A Honda está a atravessar um período conturbado na China, registando uma quebra de 48,3% nas suas vendas durante o mês de abril de 2026. Perante este cenário, a marca avançou para um ajuste rigoroso na sua rede de fabrico, levando à interrupção de encomendas e à liquidação de stock de vários modelos conhecidos. Conforme avançado pelo portal CarNewsChina, o fabricante japonês está a simplificar a sua oferta num mercado cada vez mais competitivo, onde as marcas locais de veículos elétricos ganham cada vez mais terreno.
Reestruturação e fecho de unidades industriais
A redução acentuada na procura levou a Honda a planear o encerramento de infraestruturas estratégicas. A fábrica de Huangpu, em Guangzhou, responsável pela montagem de modelos como o Fit e o ZR-V, tem o fim da produção agendado já para junho de 2026. Adicionalmente, a unidade de Wuhan também deverá encerrar a sua atividade durante o ano de 2027. Com estas mudanças, a capacidade anual de produção de veículos a combustão da marca no território chinês cairá de 1,2 milhões para cerca de 720 mil unidades. Esta aposta numa tecnologia de fabrico mais contida surge após as dificuldades sentidas no final de 2025, quando a falta de componentes afetou gravemente as cadeias de abastecimento.
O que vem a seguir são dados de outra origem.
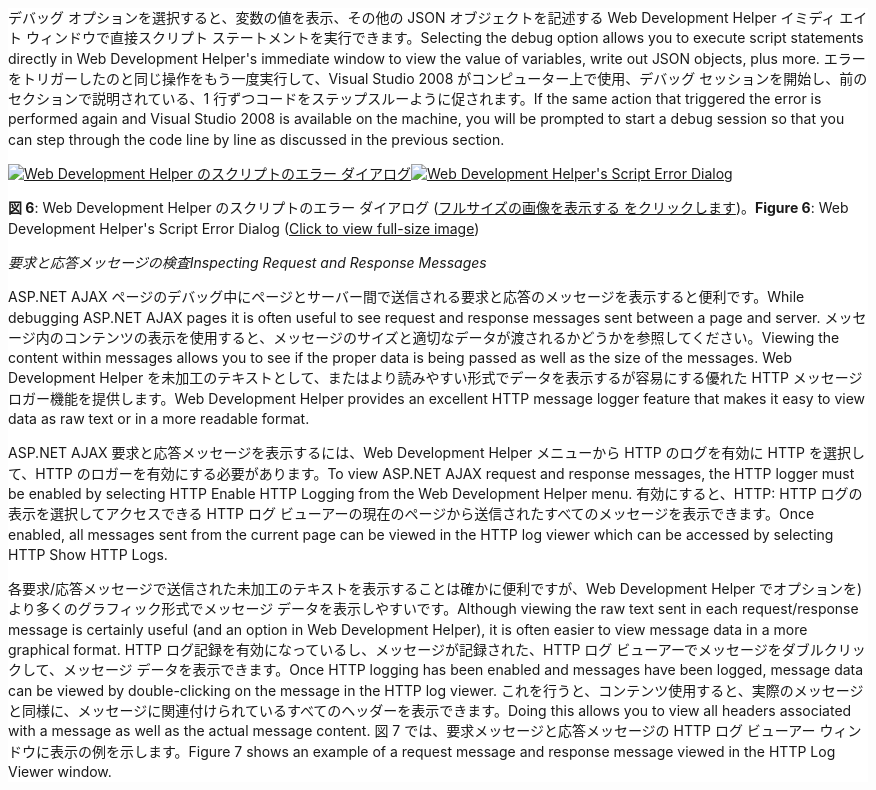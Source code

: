 
<span data-ttu-id="d7c99-249">デバッグ オプションを選択すると、変数の値を表示、その他の JSON オブジェクトを記述する Web Development Helper イミディ エイト ウィンドウで直接スクリプト ステートメントを実行できます。</span><span class="sxs-lookup"><span data-stu-id="d7c99-249">Selecting the debug option allows you to execute script statements directly in Web Development Helper's immediate window to view the value of variables, write out JSON objects, plus more.</span></span> <span data-ttu-id="d7c99-250">エラーをトリガーしたのと同じ操作をもう一度実行して、Visual Studio 2008 がコンピューター上で使用、デバッグ セッションを開始し、前のセクションで説明されている、1 行ずつコードをステップスルーように促されます。</span><span class="sxs-lookup"><span data-stu-id="d7c99-250">If the same action that triggered the error is performed again and Visual Studio 2008 is available on the machine, you will be prompted to start a debug session so that you can step through the code line by line as discussed in the previous section.</span></span>


<span data-ttu-id="d7c99-251">[![Web Development Helper のスクリプトのエラー ダイアログ](understanding-asp-net-ajax-debugging-capabilities/_static/image17.png)](understanding-asp-net-ajax-debugging-capabilities/_static/image16.png)</span><span class="sxs-lookup"><span data-stu-id="d7c99-251">[![Web Development Helper's Script Error Dialog](understanding-asp-net-ajax-debugging-capabilities/_static/image17.png)](understanding-asp-net-ajax-debugging-capabilities/_static/image16.png)</span></span>

<span data-ttu-id="d7c99-252">**図 6**: Web Development Helper のスクリプトのエラー ダイアログ ([フルサイズの画像を表示する をクリックします](understanding-asp-net-ajax-debugging-capabilities/_static/image18.png))。</span><span class="sxs-lookup"><span data-stu-id="d7c99-252">**Figure 6**: Web Development Helper's Script Error Dialog  ([Click to view full-size image](understanding-asp-net-ajax-debugging-capabilities/_static/image18.png))</span></span>


<span data-ttu-id="d7c99-253">*要求と応答メッセージの検査*</span><span class="sxs-lookup"><span data-stu-id="d7c99-253">*Inspecting Request and Response Messages*</span></span>

<span data-ttu-id="d7c99-254">ASP.NET AJAX ページのデバッグ中にページとサーバー間で送信される要求と応答のメッセージを表示すると便利です。</span><span class="sxs-lookup"><span data-stu-id="d7c99-254">While debugging ASP.NET AJAX pages it is often useful to see request and response messages sent between a page and server.</span></span> <span data-ttu-id="d7c99-255">メッセージ内のコンテンツの表示を使用すると、メッセージのサイズと適切なデータが渡されるかどうかを参照してください。</span><span class="sxs-lookup"><span data-stu-id="d7c99-255">Viewing the content within messages allows you to see if the proper data is being passed as well as the size of the messages.</span></span> <span data-ttu-id="d7c99-256">Web Development Helper を未加工のテキストとして、またはより読みやすい形式でデータを表示するが容易にする優れた HTTP メッセージ ロガー機能を提供します。</span><span class="sxs-lookup"><span data-stu-id="d7c99-256">Web Development Helper provides an excellent HTTP message logger feature that makes it easy to view data as raw text or in a more readable format.</span></span>

<span data-ttu-id="d7c99-257">ASP.NET AJAX 要求と応答メッセージを表示するには、Web Development Helper メニューから HTTP のログを有効に HTTP を選択して、HTTP のロガーを有効にする必要があります。</span><span class="sxs-lookup"><span data-stu-id="d7c99-257">To view ASP.NET AJAX request and response messages, the HTTP logger must be enabled by selecting HTTP Enable HTTP Logging from the Web Development Helper menu.</span></span> <span data-ttu-id="d7c99-258">有効にすると、HTTP: HTTP ログの表示を選択してアクセスできる HTTP ログ ビューアーの現在のページから送信されたすべてのメッセージを表示できます。</span><span class="sxs-lookup"><span data-stu-id="d7c99-258">Once enabled, all messages sent from the current page can be viewed in the HTTP log viewer which can be accessed by selecting HTTP Show HTTP Logs.</span></span>

<span data-ttu-id="d7c99-259">各要求/応答メッセージで送信された未加工のテキストを表示することは確かに便利ですが、Web Development Helper でオプションを) より多くのグラフィック形式でメッセージ データを表示しやすいです。</span><span class="sxs-lookup"><span data-stu-id="d7c99-259">Although viewing the raw text sent in each request/response message is certainly useful (and an option in Web Development Helper), it is often easier to view message data in a more graphical format.</span></span> <span data-ttu-id="d7c99-260">HTTP ログ記録を有効になっているし、メッセージが記録された、HTTP ログ ビューアーでメッセージをダブルクリックして、メッセージ データを表示できます。</span><span class="sxs-lookup"><span data-stu-id="d7c99-260">Once HTTP logging has been enabled and messages have been logged, message data can be viewed by double-clicking on the message in the HTTP log viewer.</span></span> <span data-ttu-id="d7c99-261">これを行うと、コンテンツ使用すると、実際のメッセージと同様に、メッセージに関連付けられているすべてのヘッダーを表示できます。</span><span class="sxs-lookup"><span data-stu-id="d7c99-261">Doing this allows you to view all headers associated with a message as well as the actual message content.</span></span> <span data-ttu-id="d7c99-262">図 7 では、要求メッセージと応答メッセージの HTTP ログ ビューアー ウィンドウに表示の例を示します。</span><span class="sxs-lookup"><span data-stu-id="d7c99-262">Figure 7 shows an example of a request message and response message viewed in the HTTP Log Viewer window.</span></span>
Modelos afetados e promoções de limpeza
Vários automóveis da marca estão a ser gradualmente retirados dos canais de venda ativa para escoar as unidades existentes. O SUV compacto ZR-V viu o seu preço descer drasticamente para cerca de 11.000 euros, um valor consideravelmente inferior aos 27.000 euros praticados na altura do seu lançamento. Já o Honda Fit, presente na China há mais de duas décadas, deixou de aceitar novas encomendas no início de 2026, limitando a atividade comercial aos veículos em armazém.
Mesmo as propostas mais recentes não escaparam a este ajuste. O Accord e:PHEV entrou numa fase de liquidação limitada a cerca de 1.000 unidades, com preços promocionais a rondar os 18.500 euros. Por outro lado, o SUV elétrico e:NS1, que depende da autonomia da sua bateria, também viu a sua presença no mercado ser reduzida face à pressão exercida pelos fabricantes domésticos de nova energia. Esta tendência de queda não é exclusiva da Honda, uma vez que a Toyota também tem registado números de vendas inferiores aos períodos homólogos na região.